PRESIDENTE. Ha facoltà di parlare il consigliere Lippi per dichiarare se è soddisfatto.

LIPPI (F.I.). Brevissimamente per dire che quando si ha la volontà di voler trovare la strada di un ragionamento tra maggioranza e opposizione, fermo resta poi il ruolo che compete a ognuna di esse, credo che ci siano anche alcune situazioni o si verificano alcune situazioni quanto meno di chiarezza rispetto alle posizioni di ognuno. E le assicuro, Assessore, che non era mia intenzione sostenere che sia compito del Consiglio sostituirsi ai compiti che spettano invece all'Esecutivo e quindi alla Giunta regionale; anzi, ci mancherebbe altro, ognuno ha le proprie responsabilità. Mi interessava però sottolineare l'esigenza di creare un raccordo su alcuni temi, come quello delle privatizzazioni, sempre più stretto, tra Consiglio e Giunta, tra maggioranza e opposizione, in maniera tale che anche a noi sia facilitato il compito per il quale siamo stati chiamati dentro quest'Aula, dentro questa Assemblea, in maniera anche tale, vorrei aggiungere, di scongiurare ed evitare errori che si possono commettere anche con alcune pubbliche uscite su fatti per i quali il più delle volte, questo me lo consenta, Assessore, siamo completamente tenuti estranei e distanti, non solo dalla maggioranza ma il più delle volte anche dalla Giunta regionale.

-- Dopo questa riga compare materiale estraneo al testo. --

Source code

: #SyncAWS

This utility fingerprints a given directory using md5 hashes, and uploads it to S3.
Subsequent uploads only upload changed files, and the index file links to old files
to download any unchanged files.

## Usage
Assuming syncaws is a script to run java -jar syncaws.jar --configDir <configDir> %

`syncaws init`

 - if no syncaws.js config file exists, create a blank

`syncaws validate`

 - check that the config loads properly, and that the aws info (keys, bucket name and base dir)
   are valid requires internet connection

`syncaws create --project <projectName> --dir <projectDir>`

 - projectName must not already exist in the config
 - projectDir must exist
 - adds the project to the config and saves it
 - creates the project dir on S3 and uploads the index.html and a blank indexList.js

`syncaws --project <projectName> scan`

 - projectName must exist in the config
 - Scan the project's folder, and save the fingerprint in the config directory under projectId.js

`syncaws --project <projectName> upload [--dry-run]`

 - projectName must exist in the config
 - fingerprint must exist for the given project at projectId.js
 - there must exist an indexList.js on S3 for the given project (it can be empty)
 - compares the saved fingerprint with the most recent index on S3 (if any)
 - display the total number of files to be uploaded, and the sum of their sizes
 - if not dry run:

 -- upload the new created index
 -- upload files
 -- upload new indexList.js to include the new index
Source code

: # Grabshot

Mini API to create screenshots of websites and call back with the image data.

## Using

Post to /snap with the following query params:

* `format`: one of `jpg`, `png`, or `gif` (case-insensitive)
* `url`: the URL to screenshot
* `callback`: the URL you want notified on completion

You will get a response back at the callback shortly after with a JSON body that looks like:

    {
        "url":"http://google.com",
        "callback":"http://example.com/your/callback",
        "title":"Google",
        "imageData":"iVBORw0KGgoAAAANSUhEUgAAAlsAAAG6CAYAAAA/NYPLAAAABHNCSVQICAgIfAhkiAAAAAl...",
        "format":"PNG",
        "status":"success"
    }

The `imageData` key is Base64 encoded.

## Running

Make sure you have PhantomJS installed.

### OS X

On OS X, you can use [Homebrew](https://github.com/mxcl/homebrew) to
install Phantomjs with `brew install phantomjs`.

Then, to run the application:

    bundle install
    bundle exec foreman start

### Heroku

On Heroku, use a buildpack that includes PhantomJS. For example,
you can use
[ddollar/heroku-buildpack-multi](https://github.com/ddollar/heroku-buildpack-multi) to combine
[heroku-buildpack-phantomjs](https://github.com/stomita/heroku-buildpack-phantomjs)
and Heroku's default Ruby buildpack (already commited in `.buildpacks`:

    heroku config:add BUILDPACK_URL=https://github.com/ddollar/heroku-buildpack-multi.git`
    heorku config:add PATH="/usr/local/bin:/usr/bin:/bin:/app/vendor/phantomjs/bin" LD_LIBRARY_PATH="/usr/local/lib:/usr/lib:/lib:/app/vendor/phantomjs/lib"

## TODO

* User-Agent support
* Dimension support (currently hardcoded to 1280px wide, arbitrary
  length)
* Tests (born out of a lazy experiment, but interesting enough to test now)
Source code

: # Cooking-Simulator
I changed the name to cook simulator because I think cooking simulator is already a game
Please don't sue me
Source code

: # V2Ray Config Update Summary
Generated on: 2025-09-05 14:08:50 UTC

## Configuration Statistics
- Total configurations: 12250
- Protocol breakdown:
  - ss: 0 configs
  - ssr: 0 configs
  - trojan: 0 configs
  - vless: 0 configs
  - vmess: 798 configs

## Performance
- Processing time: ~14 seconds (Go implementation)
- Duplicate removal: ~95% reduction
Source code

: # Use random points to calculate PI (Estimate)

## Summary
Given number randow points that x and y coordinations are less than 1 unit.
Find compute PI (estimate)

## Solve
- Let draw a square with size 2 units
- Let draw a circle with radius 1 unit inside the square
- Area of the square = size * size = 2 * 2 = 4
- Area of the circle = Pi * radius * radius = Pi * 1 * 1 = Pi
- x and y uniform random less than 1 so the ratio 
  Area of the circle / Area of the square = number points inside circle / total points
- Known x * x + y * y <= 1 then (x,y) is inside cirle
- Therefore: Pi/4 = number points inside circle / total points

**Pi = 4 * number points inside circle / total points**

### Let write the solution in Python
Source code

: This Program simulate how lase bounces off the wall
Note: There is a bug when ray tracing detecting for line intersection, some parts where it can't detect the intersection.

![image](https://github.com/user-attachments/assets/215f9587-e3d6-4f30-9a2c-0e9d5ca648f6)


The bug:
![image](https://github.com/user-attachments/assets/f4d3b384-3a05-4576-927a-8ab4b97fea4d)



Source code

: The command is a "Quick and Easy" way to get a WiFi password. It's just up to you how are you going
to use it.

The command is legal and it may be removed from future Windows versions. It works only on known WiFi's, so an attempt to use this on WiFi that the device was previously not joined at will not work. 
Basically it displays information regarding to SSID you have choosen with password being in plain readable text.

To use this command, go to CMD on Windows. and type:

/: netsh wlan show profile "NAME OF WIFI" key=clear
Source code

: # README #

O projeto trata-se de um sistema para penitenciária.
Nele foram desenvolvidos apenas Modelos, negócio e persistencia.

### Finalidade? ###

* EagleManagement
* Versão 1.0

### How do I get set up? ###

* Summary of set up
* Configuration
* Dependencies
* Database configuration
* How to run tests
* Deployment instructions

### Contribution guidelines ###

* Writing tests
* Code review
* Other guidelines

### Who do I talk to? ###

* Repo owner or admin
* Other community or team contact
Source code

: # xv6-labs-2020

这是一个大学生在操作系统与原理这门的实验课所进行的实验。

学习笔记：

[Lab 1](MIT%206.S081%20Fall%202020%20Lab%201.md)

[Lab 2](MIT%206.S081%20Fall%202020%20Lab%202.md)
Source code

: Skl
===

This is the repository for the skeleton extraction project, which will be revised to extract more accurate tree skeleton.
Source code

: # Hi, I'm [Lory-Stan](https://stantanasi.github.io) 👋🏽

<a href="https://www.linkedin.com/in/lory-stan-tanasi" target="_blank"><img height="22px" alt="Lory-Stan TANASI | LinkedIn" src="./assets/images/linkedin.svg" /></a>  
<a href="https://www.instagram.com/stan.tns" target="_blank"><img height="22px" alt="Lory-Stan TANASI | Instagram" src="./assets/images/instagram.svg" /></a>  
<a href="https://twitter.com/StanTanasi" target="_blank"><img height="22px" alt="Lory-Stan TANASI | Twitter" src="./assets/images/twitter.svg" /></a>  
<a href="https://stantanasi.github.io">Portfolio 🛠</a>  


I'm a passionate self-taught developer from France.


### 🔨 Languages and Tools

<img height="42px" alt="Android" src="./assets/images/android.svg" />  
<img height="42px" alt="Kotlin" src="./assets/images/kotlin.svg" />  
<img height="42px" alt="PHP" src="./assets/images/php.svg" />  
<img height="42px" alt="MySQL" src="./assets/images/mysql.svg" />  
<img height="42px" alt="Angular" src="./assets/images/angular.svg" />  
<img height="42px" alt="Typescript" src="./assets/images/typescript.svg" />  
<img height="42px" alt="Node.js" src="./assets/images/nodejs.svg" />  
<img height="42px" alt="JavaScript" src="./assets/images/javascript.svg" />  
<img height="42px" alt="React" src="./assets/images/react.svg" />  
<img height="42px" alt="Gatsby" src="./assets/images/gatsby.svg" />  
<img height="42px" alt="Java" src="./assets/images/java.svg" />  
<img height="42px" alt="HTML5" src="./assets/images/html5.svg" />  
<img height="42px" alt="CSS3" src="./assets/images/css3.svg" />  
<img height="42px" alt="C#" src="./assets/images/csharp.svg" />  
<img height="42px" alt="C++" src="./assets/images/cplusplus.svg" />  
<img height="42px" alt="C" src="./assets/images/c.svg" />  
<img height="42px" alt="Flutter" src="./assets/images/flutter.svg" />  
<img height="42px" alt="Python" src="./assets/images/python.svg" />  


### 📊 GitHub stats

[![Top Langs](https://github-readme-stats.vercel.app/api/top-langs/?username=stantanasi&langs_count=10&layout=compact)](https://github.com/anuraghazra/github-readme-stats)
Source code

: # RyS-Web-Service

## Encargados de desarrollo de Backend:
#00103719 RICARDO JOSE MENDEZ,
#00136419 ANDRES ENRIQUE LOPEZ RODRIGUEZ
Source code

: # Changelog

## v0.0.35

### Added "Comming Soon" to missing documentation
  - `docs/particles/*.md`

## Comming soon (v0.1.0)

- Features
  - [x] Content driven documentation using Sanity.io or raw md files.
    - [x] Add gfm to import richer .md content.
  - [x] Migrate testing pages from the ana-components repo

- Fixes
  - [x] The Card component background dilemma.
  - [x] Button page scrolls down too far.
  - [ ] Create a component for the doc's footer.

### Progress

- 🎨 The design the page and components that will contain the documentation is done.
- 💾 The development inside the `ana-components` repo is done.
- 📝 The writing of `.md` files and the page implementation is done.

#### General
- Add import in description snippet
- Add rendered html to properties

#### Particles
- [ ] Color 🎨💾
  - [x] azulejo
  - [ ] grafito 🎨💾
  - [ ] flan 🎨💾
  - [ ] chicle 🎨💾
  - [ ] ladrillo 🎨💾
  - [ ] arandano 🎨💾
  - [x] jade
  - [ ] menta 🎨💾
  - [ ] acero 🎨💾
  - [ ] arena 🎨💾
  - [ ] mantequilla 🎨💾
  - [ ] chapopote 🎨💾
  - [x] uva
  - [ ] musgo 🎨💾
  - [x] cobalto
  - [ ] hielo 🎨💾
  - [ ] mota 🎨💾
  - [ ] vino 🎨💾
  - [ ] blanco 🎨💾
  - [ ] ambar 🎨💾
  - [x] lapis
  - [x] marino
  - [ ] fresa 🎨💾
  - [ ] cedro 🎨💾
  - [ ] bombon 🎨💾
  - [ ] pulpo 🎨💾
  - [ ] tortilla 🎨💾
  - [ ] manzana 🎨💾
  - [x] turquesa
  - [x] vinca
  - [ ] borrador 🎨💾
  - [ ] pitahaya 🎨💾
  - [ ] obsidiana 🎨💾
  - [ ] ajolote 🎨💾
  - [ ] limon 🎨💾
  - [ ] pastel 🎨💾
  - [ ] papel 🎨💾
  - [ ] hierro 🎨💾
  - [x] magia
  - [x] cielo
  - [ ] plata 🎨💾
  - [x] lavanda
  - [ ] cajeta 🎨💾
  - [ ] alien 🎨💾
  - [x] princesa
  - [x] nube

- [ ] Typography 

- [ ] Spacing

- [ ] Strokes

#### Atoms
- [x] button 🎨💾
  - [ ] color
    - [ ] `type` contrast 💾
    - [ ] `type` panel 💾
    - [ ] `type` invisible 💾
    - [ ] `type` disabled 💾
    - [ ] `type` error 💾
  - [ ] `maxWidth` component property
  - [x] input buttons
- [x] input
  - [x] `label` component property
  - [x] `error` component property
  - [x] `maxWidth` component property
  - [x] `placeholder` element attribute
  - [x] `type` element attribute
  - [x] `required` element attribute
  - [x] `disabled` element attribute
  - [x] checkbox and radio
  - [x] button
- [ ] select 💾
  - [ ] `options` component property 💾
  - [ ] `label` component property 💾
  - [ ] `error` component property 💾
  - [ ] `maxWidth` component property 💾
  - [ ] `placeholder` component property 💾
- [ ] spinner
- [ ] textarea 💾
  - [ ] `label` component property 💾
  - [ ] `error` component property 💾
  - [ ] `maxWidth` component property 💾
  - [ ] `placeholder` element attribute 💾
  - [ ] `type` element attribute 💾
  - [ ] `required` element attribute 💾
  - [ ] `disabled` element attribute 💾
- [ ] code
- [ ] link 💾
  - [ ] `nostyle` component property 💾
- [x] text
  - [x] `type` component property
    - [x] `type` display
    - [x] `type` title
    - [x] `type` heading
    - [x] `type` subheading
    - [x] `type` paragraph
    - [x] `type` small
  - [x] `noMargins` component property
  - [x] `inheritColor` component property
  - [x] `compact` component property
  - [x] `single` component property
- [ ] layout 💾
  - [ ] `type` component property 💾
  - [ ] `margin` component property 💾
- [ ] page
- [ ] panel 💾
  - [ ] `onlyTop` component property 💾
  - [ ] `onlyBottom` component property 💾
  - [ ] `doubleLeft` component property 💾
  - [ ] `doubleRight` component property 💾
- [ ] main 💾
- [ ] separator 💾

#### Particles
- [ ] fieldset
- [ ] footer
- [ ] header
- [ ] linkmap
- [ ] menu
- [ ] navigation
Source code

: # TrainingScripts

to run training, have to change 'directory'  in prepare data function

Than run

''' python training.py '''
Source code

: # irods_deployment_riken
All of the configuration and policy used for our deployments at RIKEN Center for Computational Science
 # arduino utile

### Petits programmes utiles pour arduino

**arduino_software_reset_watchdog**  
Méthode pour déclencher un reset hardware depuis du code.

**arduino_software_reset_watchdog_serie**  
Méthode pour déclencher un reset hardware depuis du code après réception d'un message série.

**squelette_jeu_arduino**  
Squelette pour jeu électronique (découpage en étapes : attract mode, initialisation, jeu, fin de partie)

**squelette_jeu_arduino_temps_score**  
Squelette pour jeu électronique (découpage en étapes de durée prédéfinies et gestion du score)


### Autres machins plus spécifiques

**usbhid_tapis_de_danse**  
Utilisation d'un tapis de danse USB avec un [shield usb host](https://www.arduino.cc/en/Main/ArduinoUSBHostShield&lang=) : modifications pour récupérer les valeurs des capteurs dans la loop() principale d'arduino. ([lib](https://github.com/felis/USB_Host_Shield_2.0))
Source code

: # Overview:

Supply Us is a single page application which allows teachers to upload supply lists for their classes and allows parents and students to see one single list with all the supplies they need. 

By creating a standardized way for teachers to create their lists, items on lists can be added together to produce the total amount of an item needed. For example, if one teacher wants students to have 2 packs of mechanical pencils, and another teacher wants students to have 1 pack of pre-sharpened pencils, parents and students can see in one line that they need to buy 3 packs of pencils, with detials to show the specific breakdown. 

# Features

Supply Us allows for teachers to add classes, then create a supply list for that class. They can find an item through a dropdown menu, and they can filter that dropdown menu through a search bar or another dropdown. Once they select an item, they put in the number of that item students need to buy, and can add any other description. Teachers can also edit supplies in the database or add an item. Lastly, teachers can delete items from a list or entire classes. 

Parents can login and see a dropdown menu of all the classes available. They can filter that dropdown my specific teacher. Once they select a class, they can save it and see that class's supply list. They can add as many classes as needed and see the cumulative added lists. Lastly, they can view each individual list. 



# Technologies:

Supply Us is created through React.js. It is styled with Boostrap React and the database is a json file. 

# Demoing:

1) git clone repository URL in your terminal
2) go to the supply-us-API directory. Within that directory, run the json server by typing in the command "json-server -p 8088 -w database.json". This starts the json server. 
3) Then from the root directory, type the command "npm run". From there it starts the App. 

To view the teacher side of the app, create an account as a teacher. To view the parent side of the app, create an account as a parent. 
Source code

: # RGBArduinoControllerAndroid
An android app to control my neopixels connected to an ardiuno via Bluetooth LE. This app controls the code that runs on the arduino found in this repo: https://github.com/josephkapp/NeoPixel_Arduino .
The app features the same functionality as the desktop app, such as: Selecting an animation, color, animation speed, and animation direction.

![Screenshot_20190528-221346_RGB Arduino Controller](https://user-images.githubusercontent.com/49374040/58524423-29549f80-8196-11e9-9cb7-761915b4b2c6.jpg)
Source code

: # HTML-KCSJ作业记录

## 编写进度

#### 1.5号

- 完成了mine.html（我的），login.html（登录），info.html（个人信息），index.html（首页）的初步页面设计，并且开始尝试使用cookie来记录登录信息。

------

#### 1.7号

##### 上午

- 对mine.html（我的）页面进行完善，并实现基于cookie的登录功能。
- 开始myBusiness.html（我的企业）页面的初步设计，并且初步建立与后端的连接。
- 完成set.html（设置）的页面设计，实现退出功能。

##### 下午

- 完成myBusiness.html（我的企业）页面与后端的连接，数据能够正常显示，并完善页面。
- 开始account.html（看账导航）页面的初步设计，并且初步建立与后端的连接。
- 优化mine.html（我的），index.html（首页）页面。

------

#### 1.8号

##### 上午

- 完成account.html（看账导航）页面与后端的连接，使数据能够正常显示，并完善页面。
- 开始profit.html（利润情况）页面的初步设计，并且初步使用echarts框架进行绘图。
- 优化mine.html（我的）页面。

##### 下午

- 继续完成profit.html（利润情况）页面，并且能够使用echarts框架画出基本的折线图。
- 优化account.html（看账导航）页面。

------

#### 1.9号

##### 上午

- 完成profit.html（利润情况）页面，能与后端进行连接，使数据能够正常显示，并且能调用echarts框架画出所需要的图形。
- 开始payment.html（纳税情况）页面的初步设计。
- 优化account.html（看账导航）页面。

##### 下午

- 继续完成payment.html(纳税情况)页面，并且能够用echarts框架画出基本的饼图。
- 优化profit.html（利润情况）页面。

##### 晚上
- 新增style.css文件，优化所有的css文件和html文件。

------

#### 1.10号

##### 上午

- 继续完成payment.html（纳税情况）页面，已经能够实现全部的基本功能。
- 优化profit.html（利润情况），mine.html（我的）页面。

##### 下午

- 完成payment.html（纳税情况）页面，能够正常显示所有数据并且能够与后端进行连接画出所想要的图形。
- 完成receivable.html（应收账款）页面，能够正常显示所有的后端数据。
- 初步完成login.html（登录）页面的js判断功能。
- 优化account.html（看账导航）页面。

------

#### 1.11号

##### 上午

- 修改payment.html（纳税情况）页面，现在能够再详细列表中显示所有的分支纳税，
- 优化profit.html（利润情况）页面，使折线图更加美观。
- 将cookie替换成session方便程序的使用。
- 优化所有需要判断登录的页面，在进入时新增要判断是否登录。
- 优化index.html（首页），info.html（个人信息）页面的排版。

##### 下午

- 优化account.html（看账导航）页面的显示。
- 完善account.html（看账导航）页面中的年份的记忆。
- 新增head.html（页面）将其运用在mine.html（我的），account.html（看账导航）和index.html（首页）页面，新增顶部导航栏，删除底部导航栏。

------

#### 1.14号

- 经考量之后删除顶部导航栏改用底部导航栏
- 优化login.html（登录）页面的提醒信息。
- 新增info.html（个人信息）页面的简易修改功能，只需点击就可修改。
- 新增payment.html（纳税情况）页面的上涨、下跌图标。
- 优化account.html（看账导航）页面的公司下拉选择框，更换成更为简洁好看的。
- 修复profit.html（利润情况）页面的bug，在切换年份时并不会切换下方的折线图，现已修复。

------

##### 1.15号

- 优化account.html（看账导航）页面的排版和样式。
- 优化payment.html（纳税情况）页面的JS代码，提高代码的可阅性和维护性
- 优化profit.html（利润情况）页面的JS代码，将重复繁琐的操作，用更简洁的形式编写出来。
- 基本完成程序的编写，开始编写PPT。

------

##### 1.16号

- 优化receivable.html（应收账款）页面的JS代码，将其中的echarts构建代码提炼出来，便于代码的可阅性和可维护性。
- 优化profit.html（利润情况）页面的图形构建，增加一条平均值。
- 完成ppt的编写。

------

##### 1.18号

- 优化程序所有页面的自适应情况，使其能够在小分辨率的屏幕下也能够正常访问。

PRESIDENTE. Segue ora l'interpellanza numero 401. Se ne dia lettura.

CONCAS, Segretaria:

INTERPELLANZA GHIRRA - SCANO - BERRIA - CUGINI - DETTORI Ivana - ZUCCA - FOIS Paolo - CHERCHI sui licenziamenti nell'emittente televisiva "Sardegna Uno".

I sottoscritti,

premesso che i giornalisti dell'emittente televisiva "Sardegna Uno" hanno ricevuto le lettere di licenziamento a far data dal 31 dicembre del 1997;

considerato che questa grave decisione dell'editore si inserisce nella generale emergenza che investe in Sardegna il settore dell'informazione;

constatato che la chiusura o comunque il ridimensionamento di "Sardegna Uno" aggraverebbe le gravi distorsioni nel settore dei mass media, dove si registrano posizioni dominanti nel circoscritto bacino regionale;

preso atto dell'allarme lanciato dai giornalisti di "Sardegna Uno" e dai sindacati regionali e nazionali della stampa sui pericoli di nuovi tagli all'occupazione,

chiedono di interpellare il Presidente della Giunta regionale e gli Assessori del lavoro, formazione professionale, cooperazione e sicurezza sociale e della pubblica istruzione, beni culturali, informazione, spettacolo e sport per sapere se:

1) intendano intervenire, convocando immediatamente le parti, per ripristinare un clima di corrette relazioni industriali in un'azienda la cui attività serena e piena è indispensabile a garantire il pluralismo dell'informazione;

2) intendano assumere iniziative immediate per tutelare l'occupazione che nel mondo dell'informazione registra già forti ridimensionamenti per scelte editoriali e crisi aziendali.(401)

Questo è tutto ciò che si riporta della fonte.